2. Everything builds on prior knowledge. Review offensive options on attacking the weak side - passes, dribble penetration-pitch, cutting, and screening. 

Passing attack - demands aggressive and proper closeouts.

Dribble penetration/pitch - requires a 'rules-based' approach. Do we help on the driver or stay home to deny the 'Corner 3'? 

Back side cuts - mandates capacity to defend backdoor actions and avoid head-turning/ball watching defense. 

Screens - as the positionless basketball era grows, switching also does. Note how offenses like the Celtics design plays to create switches for better mismatches. 

3) The helpside (here x4 and x2) loads to the ball and creates 3 on 5 offense (Ernie Woods 101). This demands they see the ball, deny cuts to the ball, and be capable of reacting to skip passes with closeouts under control. 

4) Choose your poison. Defensive coaches take away what offenses do best...and understand the angles that offensive players prefer. This extends the concept from the recent "Open Court" discussion...the "great" players DRAW 2. 

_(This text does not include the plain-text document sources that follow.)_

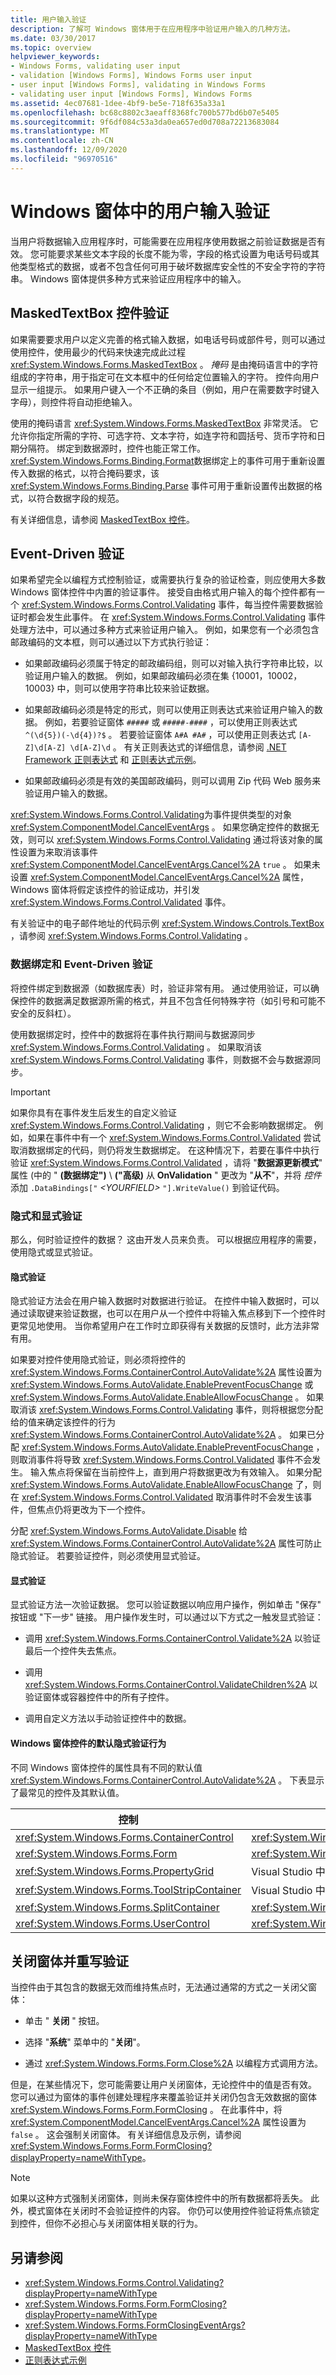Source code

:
 ```yaml
---
title: 用户输入验证
description: 了解可 Windows 窗体用于在应用程序中验证用户输入的几种方法。
ms.date: 03/30/2017
ms.topic: overview
helpviewer_keywords:
- Windows Forms, validating user input
- validation [Windows Forms], Windows Forms user input
- user input [Windows Forms], validating in Windows Forms
- validating user input [Windows Forms], Windows Forms
ms.assetid: 4ec07681-1dee-4bf9-be5e-718f635a33a1
ms.openlocfilehash: bc68c8802c3aeaff8368fc700b577bd6b07e5405
ms.sourcegitcommit: 9f6df084c53a3da0ea657ed0d708a72213683084
ms.translationtype: MT
ms.contentlocale: zh-CN
ms.lasthandoff: 12/09/2020
ms.locfileid: "96970516"
---
```

# <a name="user-input-validation-in-windows-forms"></a>Windows 窗体中的用户输入验证

当用户将数据输入应用程序时，可能需要在应用程序使用数据之前验证数据是否有效。 您可能要求某些文本字段的长度不能为零，字段的格式设置为电话号码或其他类型格式的数据，或者不包含任何可用于破坏数据库安全性的不安全字符的字符串。 Windows 窗体提供多种方式来验证应用程序中的输入。  
  
## <a name="validation-with-the-maskedtextbox-control"></a>MaskedTextBox 控件验证  

 如果需要要求用户以定义完善的格式输入数据，如电话号码或部件号，则可以通过使用控件，使用最少的代码来快速完成此过程 <xref:System.Windows.Forms.MaskedTextBox> 。 *掩码* 是由掩码语言中的字符组成的字符串，用于指定可在文本框中的任何给定位置输入的字符。 控件向用户显示一组提示。 如果用户键入一个不正确的条目（例如，用户在需要数字时键入字母），则控件将自动拒绝输入。  
  
 使用的掩码语言 <xref:System.Windows.Forms.MaskedTextBox> 非常灵活。 它允许你指定所需的字符、可选字符、文本字符，如连字符和圆括号、货币字符和日期分隔符。 绑定到数据源时，控件也能正常工作。 <xref:System.Windows.Forms.Binding.Format>数据绑定上的事件可用于重新设置传入数据的格式，以符合掩码要求，该 <xref:System.Windows.Forms.Binding.Parse> 事件可用于重新设置传出数据的格式，以符合数据字段的规范。  
  
 有关详细信息，请参阅 [MaskedTextBox 控件](./controls/maskedtextbox-control-windows-forms.md)。  
  
## <a name="event-driven-validation"></a>Event-Driven 验证  

 如果希望完全以编程方式控制验证，或需要执行复杂的验证检查，则应使用大多数 Windows 窗体控件中内置的验证事件。 接受自由格式用户输入的每个控件都有一个 <xref:System.Windows.Forms.Control.Validating> 事件，每当控件需要数据验证时都会发生此事件。 在 <xref:System.Windows.Forms.Control.Validating> 事件处理方法中，可以通过多种方式来验证用户输入。 例如，如果您有一个必须包含邮政编码的文本框，则可以通过以下方式执行验证：  
  
- 如果邮政编码必须属于特定的邮政编码组，则可以对输入执行字符串比较，以验证用户输入的数据。 例如，如果邮政编码必须在集 {10001，10002，10003} 中，则可以使用字符串比较来验证数据。  
  
- 如果邮政编码必须是特定的形式，则可以使用正则表达式来验证用户输入的数据。 例如，若要验证窗体 `#####` 或 `#####-####` ，可以使用正则表达式 `^(\d{5})(-\d{4})?$` 。 若要验证窗体 `A#A #A#` ，可以使用正则表达式 `[A-Z]\d[A-Z] \d[A-Z]\d` 。 有关正则表达式的详细信息，请参阅 [.NET Framework 正则表达式](/dotnet/standard/base-types/regular-expressions) 和 [正则表达式示例](/dotnet/standard/base-types/regular-expression-example-scanning-for-hrefs)。  
  
- 如果邮政编码必须是有效的美国邮政编码，则可以调用 Zip 代码 Web 服务来验证用户输入的数据。  
  
 <xref:System.Windows.Forms.Control.Validating>为事件提供类型的对象 <xref:System.ComponentModel.CancelEventArgs> 。 如果您确定控件的数据无效，则可以 <xref:System.Windows.Forms.Control.Validating> 通过将该对象的属性设置为来取消该事件 <xref:System.ComponentModel.CancelEventArgs.Cancel%2A> `true` 。 如果未设置 <xref:System.ComponentModel.CancelEventArgs.Cancel%2A> 属性，Windows 窗体将假定该控件的验证成功，并引发 <xref:System.Windows.Forms.Control.Validated> 事件。  
  
 有关验证中的电子邮件地址的代码示例 <xref:System.Windows.Controls.TextBox> ，请参阅 <xref:System.Windows.Forms.Control.Validating> 。  
  
### <a name="data-binding-and-event-driven-validation"></a>数据绑定和 Event-Driven 验证  

 将控件绑定到数据源（如数据库表）时，验证非常有用。 通过使用验证，可以确保控件的数据满足数据源所需的格式，并且不包含任何特殊字符（如引号和可能不安全的反斜杠）。  
  
 使用数据绑定时，控件中的数据将在事件执行期间与数据源同步 <xref:System.Windows.Forms.Control.Validating> 。 如果取消该 <xref:System.Windows.Forms.Control.Validating> 事件，则数据不会与数据源同步。  
  
> [!IMPORTANT]
> 如果你具有在事件发生后发生的自定义验证 <xref:System.Windows.Forms.Control.Validating> ，则它不会影响数据绑定。 例如，如果在事件中有一个 <xref:System.Windows.Forms.Control.Validated> 尝试取消数据绑定的代码，则仍将发生数据绑定。 在这种情况下，若要在事件中执行验证 <xref:System.Windows.Forms.Control.Validated> ，请将 "**数据源更新模式**" 属性 (中的 " **(数据绑定")** \\ **("高级)** 从 **OnValidation** " 更改为 "**从不**"，并将 *控件* 添加 `.DataBindings["` *\<YOURFIELD>* `"].WriteValue()` 到验证代码。  
  
### <a name="implicit-and-explicit-validation"></a>隐式和显式验证  

 那么，何时验证控件的数据？ 这由开发人员来负责。 可以根据应用程序的需要，使用隐式或显式验证。  
  
#### <a name="implicit-validation"></a>隐式验证  

 隐式验证方法会在用户输入数据时对数据进行验证。 在控件中输入数据时，可以通过读取键来验证数据，也可以在用户从一个控件中将输入焦点移到下一个控件时更常见地使用。 当你希望用户在工作时立即获得有关数据的反馈时，此方法非常有用。  
  
 如果要对控件使用隐式验证，则必须将控件的 <xref:System.Windows.Forms.ContainerControl.AutoValidate%2A> 属性设置为 <xref:System.Windows.Forms.AutoValidate.EnablePreventFocusChange> 或 <xref:System.Windows.Forms.AutoValidate.EnableAllowFocusChange> 。 如果取消该 <xref:System.Windows.Forms.Control.Validating> 事件，则将根据您分配给的值来确定该控件的行为 <xref:System.Windows.Forms.ContainerControl.AutoValidate%2A> 。 如果已分配 <xref:System.Windows.Forms.AutoValidate.EnablePreventFocusChange> ，则取消事件将导致 <xref:System.Windows.Forms.Control.Validated> 事件不会发生。 输入焦点将保留在当前控件上，直到用户将数据更改为有效输入。 如果分配 <xref:System.Windows.Forms.AutoValidate.EnableAllowFocusChange> 了，则在 <xref:System.Windows.Forms.Control.Validated> 取消事件时不会发生该事件，但焦点仍将更改为下一个控件。  
  
 分配 <xref:System.Windows.Forms.AutoValidate.Disable> 给 <xref:System.Windows.Forms.ContainerControl.AutoValidate%2A> 属性可防止隐式验证。 若要验证控件，则必须使用显式验证。  
  
#### <a name="explicit-validation"></a>显式验证  

 显式验证方法一次验证数据。 您可以验证数据以响应用户操作，例如单击 "保存" 按钮或 "下一步" 链接。 用户操作发生时，可以通过以下方式之一触发显式验证：  
  
- 调用 <xref:System.Windows.Forms.ContainerControl.Validate%2A> 以验证最后一个控件失去焦点。  
  
- 调用 <xref:System.Windows.Forms.ContainerControl.ValidateChildren%2A> 以验证窗体或容器控件中的所有子控件。  
  
- 调用自定义方法以手动验证控件中的数据。  
  
#### <a name="default-implicit-validation-behavior-for-windows-forms-controls"></a>Windows 窗体控件的默认隐式验证行为  

 不同 Windows 窗体控件的属性具有不同的默认值 <xref:System.Windows.Forms.ContainerControl.AutoValidate%2A> 。 下表显示了最常见的控件及其默认值。  
  
|控制|默认验证行为|  
|-------------|---------------------------------|  
|<xref:System.Windows.Forms.ContainerControl>|<xref:System.Windows.Forms.AutoValidate.Inherit>|  
|<xref:System.Windows.Forms.Form>|<xref:System.Windows.Forms.AutoValidate.EnableAllowFocusChange>|  
|<xref:System.Windows.Forms.PropertyGrid>|Visual Studio 中未公开的属性|  
|<xref:System.Windows.Forms.ToolStripContainer>|Visual Studio 中未公开的属性|  
|<xref:System.Windows.Forms.SplitContainer>|<xref:System.Windows.Forms.AutoValidate.Inherit>|  
|<xref:System.Windows.Forms.UserControl>|<xref:System.Windows.Forms.AutoValidate.EnableAllowFocusChange>|  
  
## <a name="closing-the-form-and-overriding-validation"></a>关闭窗体并重写验证  

 当控件由于其包含的数据无效而维持焦点时，无法通过通常的方式之一关闭父窗体：  
  
- 单击 " **关闭** " 按钮。  
  
- 选择 "**系统**" 菜单中的 "**关闭**"。  
  
- 通过 <xref:System.Windows.Forms.Form.Close%2A> 以编程方式调用方法。  
  
 但是，在某些情况下，您可能需要让用户关闭窗体，无论控件中的值是否有效。 您可以通过为窗体的事件创建处理程序来覆盖验证并关闭仍包含无效数据的窗体 <xref:System.Windows.Forms.Form.FormClosing> 。 在此事件中，将 <xref:System.ComponentModel.CancelEventArgs.Cancel%2A> 属性设置为 `false` 。 这会强制关闭窗体。 有关详细信息及示例，请参阅<xref:System.Windows.Forms.Form.FormClosing?displayProperty=nameWithType>。  
  
> [!NOTE]
> 如果以这种方式强制关闭窗体，则尚未保存窗体控件中的所有数据都将丢失。 此外，模式窗体在关闭时不会验证控件的内容。 你仍可以使用控件验证将焦点锁定到控件，但你不必担心与关闭窗体相关联的行为。  
  
## <a name="see-also"></a>另请参阅

- <xref:System.Windows.Forms.Control.Validating?displayProperty=nameWithType>
- <xref:System.Windows.Forms.Form.FormClosing?displayProperty=nameWithType>
- <xref:System.Windows.Forms.FormClosingEventArgs?displayProperty=nameWithType>
- [MaskedTextBox 控件](./controls/maskedtextbox-control-windows-forms.md)
- [正则表达式示例](/dotnet/standard/base-types/regular-expression-example-scanning-for-hrefs)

x2A affords the best help against the drive of 1. 
x2B (one foot in the lane) balances help middle versus skip passes.
x2C has worse vision (see both) and can expose back cuts from 2, but eliminates the immediate pass to 2. 

5) Advanced concepts...triangle protection. Here's the link to images from a Lawrence Frank lecture on defensive triangles. This exceeds the 'need to know' for young players and is shared for further consideration of the possibilities. 

Thursday, June 29, 2017

Two Celtics Late Game SLOBs

Brad Stevens finished 4th in NBA Coach of the Year balloting this year and his end-of-game and ATO actions are part of that. After his first NBA season, Stevens looked at over a 1000 late game scenarios and improved what the Celtics ran. We can learn from his principles. 

John Leonzo provides video of actions to get quality looks. Mr. Leonzo shares quality information on his Youtube channel. 

They like "hyperspace" by starting players in the backcourt. They run screen-the-screener action and get Isaiah Thomas the ball with momentum. 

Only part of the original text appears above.